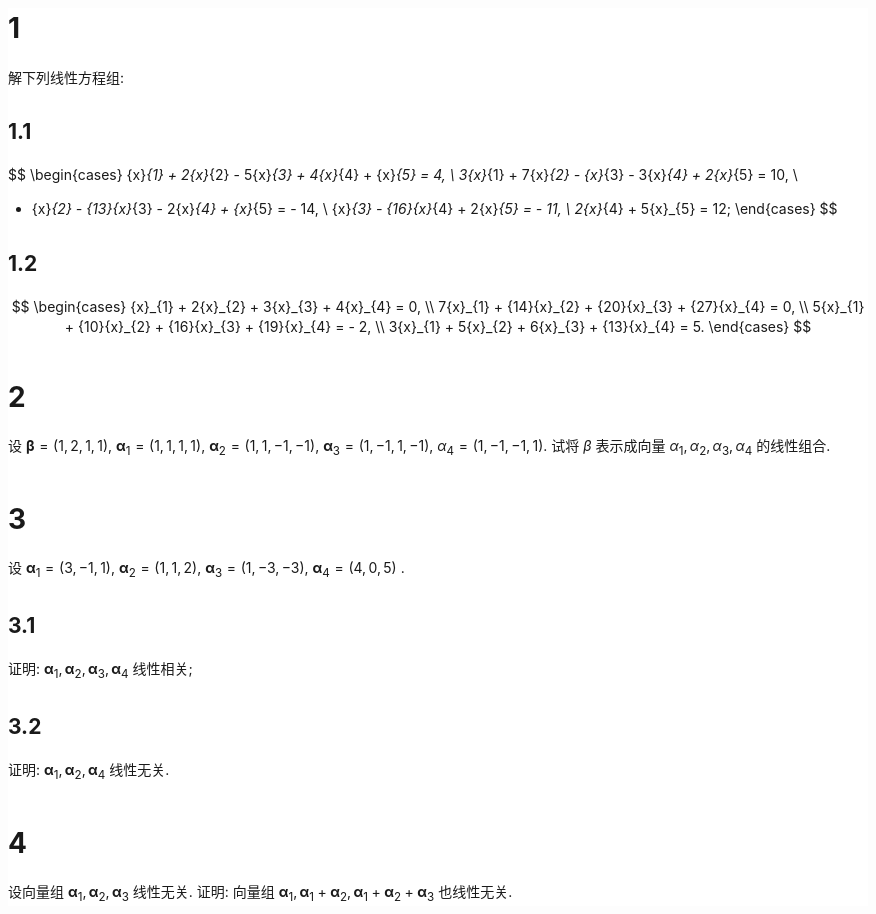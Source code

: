 # 1
解下列线性方程组:
## 1.1 
$$
\begin{cases} 
{x}_{1} + 2{x}_{2} - 5{x}_{3} + 4{x}_{4} + {x}_{5} = 4, \\ 
3{x}_{1} + 7{x}_{2} - {x}_{3} - 3{x}_{4} + 2{x}_{5} = 10, \\ 
- {x}_{2} - {13}{x}_{3} - 2{x}_{4} + {x}_{5} = - 14, \\ 
{x}_{3} - {16}{x}_{4} + 2{x}_{5} = - 11, \\ 
2{x}_{4} + 5{x}_{5} = 12; 
\end{cases}
$$
## 1.2
$$
\begin{cases} 
{x}_{1} + 2{x}_{2} + 3{x}_{3} + 4{x}_{4} = 0, \\ 
7{x}_{1} + {14}{x}_{2} + {20}{x}_{3} + {27}{x}_{4} = 0, \\ 
5{x}_{1} + {10}{x}_{2} + {16}{x}_{3} + {19}{x}_{4} = - 2, \\ 
3{x}_{1} + 5{x}_{2} + 6{x}_{3} + {13}{x}_{4} = 5. 
\end{cases}
$$

# 2
设 $\mathbf{\beta } = \left( {1,2,1,1}\right)$, ${\mathbf{\alpha }}_{1} = \left( {1,1,1,1}\right)$, ${\mathbf{\alpha }}_{2} = \left( {1,1, - 1, - 1}\right)$, ${\mathbf{\alpha }}_{3} = \left( {1, - 1,1, - 1}\right)$, ${\alpha }_{4} = \left( {1, - 1, - 1,1}\right)$. 
试将 $\beta$ 表示成向量 ${\alpha }_{1},{\alpha }_{2},{\alpha }_{3},{\alpha }_{4}$ 的线性组合.

# 3
设 ${\mathbf{\alpha }}_{1} = \left( {3, - 1,1}\right)$, ${\mathbf{\alpha }}_{2} = \left( {1,1,2}\right)$, ${\mathbf{\alpha }}_{3} = \left( {1, - 3, - 3}\right)$, ${\mathbf{\alpha }}_{4} = \left( {4,0,5}\right)$ .
## 3.1
证明: ${\mathbf{\alpha }}_{1},{\mathbf{\alpha }}_{2},{\mathbf{\alpha }}_{3},{\mathbf{\alpha }}_{4}$ 线性相关;
## 3.2
证明: ${\mathbf{\alpha }}_{1},{\mathbf{\alpha }}_{2},{\mathbf{\alpha }}_{4}$ 线性无关.

# 4
设向量组 ${\mathbf{\alpha }}_{1},{\mathbf{\alpha }}_{2},{\mathbf{\alpha }}_{3}$ 线性无关. 证明: 向量组 ${\mathbf{\alpha }}_{1},{\mathbf{\alpha }}_{1} + {\mathbf{\alpha }}_{2},{\mathbf{\alpha }}_{1} + {\mathbf{\alpha }}_{2} + {\mathbf{\alpha }}_{3}$ 也线性无关.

◇ ◇ ◇

* [TASK DETAILS]
From the entries, find how many lines contain "beta" and give the number alone.

* [RESULT BELOW]
2